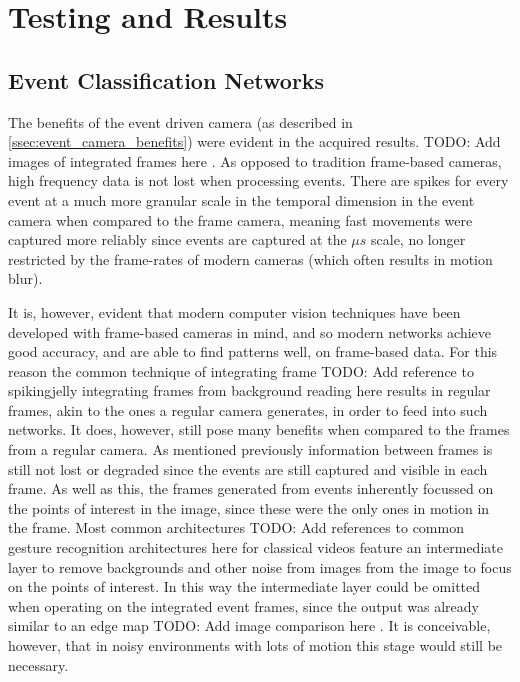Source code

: \chapter{Testing and Results}

\section{Event Classification Networks}

The benefits of the event driven camera (as described in \cref{ssec:event_camera_benefits}) were evident in the acquired results. \color{red} TODO: Add images of integrated frames here \color{black}. As opposed to tradition frame-based cameras, high frequency data is not lost when processing events. There are spikes for every event at a much more granular scale in the temporal dimension in the event camera when compared to the frame camera, meaning fast movements were captured more reliably since events are captured at the $\mu s$ scale, no longer restricted by the frame-rates of modern cameras (which often results in motion blur).

It is, however, evident that modern computer vision techniques have been developed with frame-based cameras in mind, and so modern networks achieve good accuracy, and are able to find patterns well, on frame-based data. For this reason the common technique of integrating frame \color{red} TODO: Add reference to spikingjelly integrating frames from background reading here \color{black} results in regular frames, akin to the ones a regular camera generates, in order to feed into such networks. It does, however, still pose many benefits when compared to the frames from a regular camera. As mentioned previously information between frames is still not lost or degraded since the events are still captured and visible in each frame. As well as this, the frames generated from events inherently focussed on the points of interest in the image, since these were the only ones in motion in the frame. Most common architectures \color{red} TODO: Add references to common gesture recognition architectures here \color{black} for classical videos feature an intermediate layer to remove backgrounds and other noise from images from the image to focus on the points of interest. In this way the intermediate layer could be omitted when operating on the integrated event frames, since the output was already similar to an edge map \color{red} TODO: Add image comparison here \color{black}. It is conceivable, however, that in noisy environments with lots of motion this stage would still be necessary.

> _Exercise instructions_
Write the material out again exactly. Do not include the pictures.

> _Output below_
Source code

: \chapter{Testing and Results}

\section{Event Classification Networks}

The benefits of the event driven camera (as described in \cref{ssec:event_camera_benefits}) were evident in the acquired results. \color{red} TODO: Add images of integrated frames here \color{black}. As opposed to tradition frame-based cameras, high frequency data is not lost when processing events. There are spikes for every event at a much more granular scale in the temporal dimension in the event camera when compared to the frame camera, meaning fast movements were captured more reliably since events are captured at the $\mu s$ scale, no longer restricted by the frame-rates of modern cameras (which often results in motion blur).

It is, however, evident that modern computer vision techniques have been developed with frame-based cameras in mind, and so modern networks achieve good accuracy, and are able to find patterns well, on frame-based data. For this reason the common technique of integrating frame \color{red} TODO: Add reference to spikingjelly integrating frames from background reading here \color{black} results in regular frames, akin to the ones a regular camera generates, in order to feed into such networks. It does, however, still pose many benefits when compared to the frames from a regular camera. As mentioned previously information between frames is still not lost or degraded since the events are still captured and visible in each frame. As well as this, the frames generated from events inherently focussed on the points of interest in the image, since these were the only ones in motion in the frame. Most common architectures \color{red} TODO: Add references to common gesture recognition architectures here \color{black} for classical videos feature an intermediate layer to remove backgrounds and other noise from images from the image to focus on the points of interest. In this way the intermediate layer could be omitted when operating on the integrated event frames, since the output was already similar to an edge map \color{red} TODO: Add image comparison here \color{black}. It is conceivable, however, that in noisy environments with lots of motion this stage would still be necessary.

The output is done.